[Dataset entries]
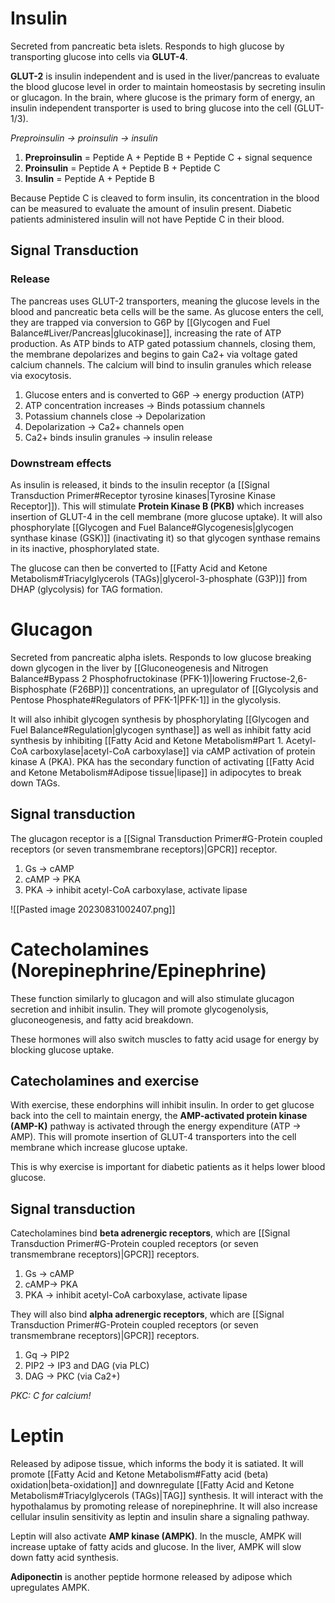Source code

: # Insulin
Secreted from pancreatic beta islets. Responds to high glucose by transporting glucose into cells via **GLUT-4**. 

**GLUT-2** is insulin independent and is used in the liver/pancreas to evaluate the blood glucose level in order to maintain homeostasis by secreting insulin or glucagon. In the brain, where glucose is the primary form of energy, an insulin independent transporter is used to bring glucose into the cell (GLUT-1/3).

*Preproinsulin → proinsulin → insulin*

1. **Preproinsulin** = Peptide A + Peptide B + Peptide C + signal sequence
2. **Proinsulin** = Peptide A + Peptide B + Peptide C
3. **Insulin** = Peptide A + Peptide B

Because Peptide C is cleaved to form insulin, its concentration in the blood can be measured to evaluate the amount of insulin present. Diabetic patients administered insulin will not have Peptide C in their blood.
## Signal Transduction
### Release
The pancreas uses GLUT-2 transporters, meaning the glucose levels in the blood and pancreatic beta cells will be the same. As glucose enters the cell, they are trapped via conversion to G6P by [[Glycogen and Fuel Balance#Liver/Pancreas|glucokinase]], increasing the rate of ATP production. As ATP binds to ATP gated potassium channels, closing them, the membrane depolarizes and begins to gain Ca2+ via voltage gated calcium channels. The calcium will bind to insulin granules which release via exocytosis.

1. Glucose enters and is converted to G6P → energy production (ATP)
2. ATP concentration increases → Binds potassium channels
3. Potassium channels close → Depolarization
4. Depolarization → Ca2+ channels open
5. Ca2+ binds insulin granules → insulin release
### Downstream effects
As insulin is released, it binds to the insulin receptor (a [[Signal Transduction Primer#Receptor tyrosine kinases|Tyrosine Kinase Receptor]]). This will stimulate **Protein Kinase B (PKB)** which increases insertion of GLUT-4 in the cell membrane (more glucose uptake). It will also phosphorylate [[Glycogen and Fuel Balance#Glycogenesis|glycogen synthase kinase (GSK)]] (inactivating it) so that glycogen synthase remains in its inactive, phosphorylated state.

The glucose can then be converted to [[Fatty Acid and Ketone Metabolism#Triacylglycerols (TAGs)|glycerol-3-phosphate (G3P)]] from DHAP (glycolysis) for TAG formation.
# Glucagon
Secreted from pancreatic alpha islets. Responds to low glucose breaking down glycogen in the liver by [[Gluconeogenesis and Nitrogen Balance#Bypass 2 Phosphofructokinase (PFK-1)|lowering Fructose-2,6-Bisphosphate (F26BP)]] concentrations, an upregulator of [[Glycolysis and Pentose Phosphate#Regulators of PFK-1|PFK-1]] in the glycolysis.

It will also inhibit glycogen synthesis by phosphorylating [[Glycogen and Fuel Balance#Regulation|glycogen synthase]] as well as inhibit fatty acid synthesis by inhibiting [[Fatty Acid and Ketone Metabolism#Part 1. Acetyl-CoA carboxylase|acetyl-CoA carboxylase]] via cAMP activation of protein kinase A (PKA). PKA has the secondary function of activating [[Fatty Acid and Ketone Metabolism#Adipose tissue|lipase]] in adipocytes to break down TAGs.
## Signal transduction
The glucagon receptor is a [[Signal Transduction Primer#G-Protein coupled receptors (or seven transmembrane receptors)|GPCR]] receptor.
1. Gs → cAMP
2. cAMP → PKA
3. PKA → inhibit acetyl-CoA carboxylase, activate lipase

![[Pasted image 20230831002407.png]]
# Catecholamines (Norepinephrine/Epinephrine)
These function similarly to glucagon and will also stimulate glucagon secretion and inhibit insulin. They will promote glycogenolysis, gluconeogenesis, and fatty acid breakdown.

These hormones will also switch muscles to fatty acid usage for energy by blocking glucose uptake.
## Catecholamines and exercise
With exercise, these endorphins will inhibit insulin. In order to get glucose back into the cell to maintain energy, the **AMP-activated protein kinase (AMP-K)** pathway is activated through the energy expenditure (ATP → AMP). This will promote insertion of GLUT-4 transporters into the cell membrane which increase glucose uptake.

This is why exercise is important for diabetic patients as it helps lower blood glucose.
## Signal transduction
Catecholamines bind **beta adrenergic receptors**, which are [[Signal Transduction Primer#G-Protein coupled receptors (or seven transmembrane receptors)|GPCR]] receptors.
1. Gs → cAMP
2. cAMP→ PKA
3. PKA → inhibit acetyl-CoA carboxylase, activate lipase

They will also bind **alpha adrenergic receptors**, which are [[Signal Transduction Primer#G-Protein coupled receptors (or seven transmembrane receptors)|GPCR]] receptors.
1. Gq → PIP2
2. PIP2 → IP3 and DAG (via PLC) 
3. DAG → PKC (via Ca2+)

*PKC: C for calcium!*
# Leptin
Released by adipose tissue, which informs the body it is satiated. It will promote [[Fatty Acid and Ketone Metabolism#Fatty acid (beta) oxidation|beta-oxidation]] and downregulate [[Fatty Acid and Ketone Metabolism#Triacylglycerols (TAGs)|TAG]] synthesis. It will interact with the hypothalamus by promoting release of norepinephrine. It will also increase cellular insulin sensitivity as leptin and insulin share a signaling pathway.

Leptin will also activate **AMP kinase (AMPK)**. In the muscle, AMPK will increase uptake of fatty acids and glucose. In the liver, AMPK will slow down fatty acid synthesis.

**Adiponectin** is another peptide hormone released by adipose which upregulates AMPK.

* [What this task involves] Retype the records in full. Do not carry over the images.

* [Answer to this task]
Source code

: # Insulin
Secreted from pancreatic beta islets. Responds to high glucose by transporting glucose into cells via **GLUT-4**. 

**GLUT-2** is insulin independent and is used in the liver/pancreas to evaluate the blood glucose level in order to maintain homeostasis by secreting insulin or glucagon. In the brain, where glucose is the primary form of energy, an insulin independent transporter is used to bring glucose into the cell (GLUT-1/3).

*Preproinsulin → proinsulin → insulin*

1. **Preproinsulin** = Peptide A + Peptide B + Peptide C + signal sequence
2. **Proinsulin** = Peptide A + Peptide B + Peptide C
3. **Insulin** = Peptide A + Peptide B

Because Peptide C is cleaved to form insulin, its concentration in the blood can be measured to evaluate the amount of insulin present. Diabetic patients administered insulin will not have Peptide C in their blood.
## Signal Transduction
### Release
The pancreas uses GLUT-2 transporters, meaning the glucose levels in the blood and pancreatic beta cells will be the same. As glucose enters the cell, they are trapped via conversion to G6P by [[Glycogen and Fuel Balance#Liver/Pancreas|glucokinase]], increasing the rate of ATP production. As ATP binds to ATP gated potassium channels, closing them, the membrane depolarizes and begins to gain Ca2+ via voltage gated calcium channels. The calcium will bind to insulin granules which release via exocytosis.

1. Glucose enters and is converted to G6P → energy production (ATP)
2. ATP concentration increases → Binds potassium channels
3. Potassium channels close → Depolarization
4. Depolarization → Ca2+ channels open
5. Ca2+ binds insulin granules → insulin release
### Downstream effects
As insulin is released, it binds to the insulin receptor (a [[Signal Transduction Primer#Receptor tyrosine kinases|Tyrosine Kinase Receptor]]). This will stimulate **Protein Kinase B (PKB)** which increases insertion of GLUT-4 in the cell membrane (more glucose uptake). It will also phosphorylate [[Glycogen and Fuel Balance#Glycogenesis|glycogen synthase kinase (GSK)]] (inactivating it) so that glycogen synthase remains in its inactive, phosphorylated state.

The glucose can then be converted to [[Fatty Acid and Ketone Metabolism#Triacylglycerols (TAGs)|glycerol-3-phosphate (G3P)]] from DHAP (glycolysis) for TAG formation.
# Glucagon
Secreted from pancreatic alpha islets. Responds to low glucose breaking down glycogen in the liver by [[Gluconeogenesis and Nitrogen Balance#Bypass 2 Phosphofructokinase (PFK-1)|lowering Fructose-2,6-Bisphosphate (F26BP)]] concentrations, an upregulator of [[Glycolysis and Pentose Phosphate#Regulators of PFK-1|PFK-1]] in the glycolysis.

It will also inhibit glycogen synthesis by phosphorylating [[Glycogen and Fuel Balance#Regulation|glycogen synthase]] as well as inhibit fatty acid synthesis by inhibiting [[Fatty Acid and Ketone Metabolism#Part 1. Acetyl-CoA carboxylase|acetyl-CoA carboxylase]] via cAMP activation of protein kinase A (PKA). PKA has the secondary function of activating [[Fatty Acid and Ketone Metabolism#Adipose tissue|lipase]] in adipocytes to break down TAGs.
## Signal transduction
The glucagon receptor is a [[Signal Transduction Primer#G-Protein coupled receptors (or seven transmembrane receptors)|GPCR]] receptor.
1. Gs → cAMP
2. cAMP → PKA
3. PKA → inhibit acetyl-CoA carboxylase, activate lipase

![[Pasted image 20230831002407.png]]
# Catecholamines (Norepinephrine/Epinephrine)
These function similarly to glucagon and will also stimulate glucagon secretion and inhibit insulin. They will promote glycogenolysis, gluconeogenesis, and fatty acid breakdown.

These hormones will also switch muscles to fatty acid usage for energy by blocking glucose uptake.
## Catecholamines and exercise
With exercise, these endorphins will inhibit insulin. In order to get glucose back into the cell to maintain energy, the **AMP-activated protein kinase (AMP-K)** pathway is activated through the energy expenditure (ATP → AMP). This will promote insertion of GLUT-4 transporters into the cell membrane which increase glucose uptake.

This is why exercise is important for diabetic patients as it helps lower blood glucose.
## Signal transduction
Catecholamines bind **beta adrenergic receptors**, which are [[Signal Transduction Primer#G-Protein coupled receptors (or seven transmembrane receptors)|GPCR]] receptors.
1. Gs → cAMP
2. cAMP→ PKA
3. PKA → inhibit acetyl-CoA carboxylase, activate lipase

They will also bind **alpha adrenergic receptors**, which are [[Signal Transduction Primer#G-Protein coupled receptors (or seven transmembrane receptors)|GPCR]] receptors.
1. Gq → PIP2
2. PIP2 → IP3 and DAG (via PLC) 
3. DAG → PKC (via Ca2+)

*PKC: C for calcium!*
# Leptin
Released by adipose tissue, which informs the body it is satiated. It will promote [[Fatty Acid and Ketone Metabolism#Fatty acid (beta) oxidation|beta-oxidation]] and downregulate [[Fatty Acid and Ketone Metabolism#Triacylglycerols (TAGs)|TAG]] synthesis. It will interact with the hypothalamus by promoting release of norepinephrine. It will also increase cellular insulin sensitivity as leptin and insulin share a signaling pathway.

Leptin will also activate **AMP kinase (AMPK)**. In the muscle, AMPK will increase uptake of fatty acids and glucose. In the liver, AMPK will slow down fatty acid synthesis.

**Adiponectin** is another peptide hormone released by adipose which upregulates AMPK.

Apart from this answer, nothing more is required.